D/A: What do you consider to be good design when it comes to creating an effective, flexible working environment?

GS: In an ideal world, people using our spaces won’t be aware that there is lots of thinking going into everything around them – they will just know whatever it is they do, works. It’s all about dealing with the invisible, and if we ace it no one will ever notice the pre-planning. That’s the mark of success.

Fora's new Design Director, Guy Smith
The Black and White Building, with interiors by Daytrip Studio

D/A: How does a Fora workspace differ from a typical day-to-day office?

GS: There’s a particular kind of furniture language that seems to exist in the world of the corporate office: you never see those pieces in a boutique hotel or a lovely home.

We’re the opposite. If you went to ask your workforce to create a moodboard of places where they actually want to spend time, that’s far more in tune with Fora’s place in the world.

D/A: Can you tell us about Fora’s next London launch, The Jellicoe in King’s Cross?

GS: Some buildings, when you step across the threshold, you know what the rest of the space is going to be. But what we’re trying to innovate looking onward is a much broader constellation of spaces, interactions, and changes in tempo and pace.

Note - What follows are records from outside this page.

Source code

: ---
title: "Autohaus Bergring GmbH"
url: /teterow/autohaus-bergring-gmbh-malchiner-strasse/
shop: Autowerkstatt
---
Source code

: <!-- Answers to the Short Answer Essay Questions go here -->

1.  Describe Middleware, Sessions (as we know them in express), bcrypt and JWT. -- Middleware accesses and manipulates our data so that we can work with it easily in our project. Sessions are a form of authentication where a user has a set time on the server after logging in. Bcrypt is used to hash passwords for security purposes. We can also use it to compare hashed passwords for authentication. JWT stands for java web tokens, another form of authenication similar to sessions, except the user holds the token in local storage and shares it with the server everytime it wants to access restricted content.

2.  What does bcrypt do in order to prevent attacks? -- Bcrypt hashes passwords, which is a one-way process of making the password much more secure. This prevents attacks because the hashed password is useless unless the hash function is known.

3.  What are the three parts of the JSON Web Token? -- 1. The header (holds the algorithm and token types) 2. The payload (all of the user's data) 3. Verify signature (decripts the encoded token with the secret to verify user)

For example, at The Jellicoe, there’s an events space on the top floor and it has tremendous views across the city. A real moment can be captured up there.

Fora meeting room

D/A: What do you see in Fora’s future?

GS: We have to ask ourselves how we can design buildings now that are adaptable enough to evolve and remain continually flexible in their future functionality. As people continue to work in different ways, too, Fora will concurrently aim to maintain a nurturing role in supporting all possible futures.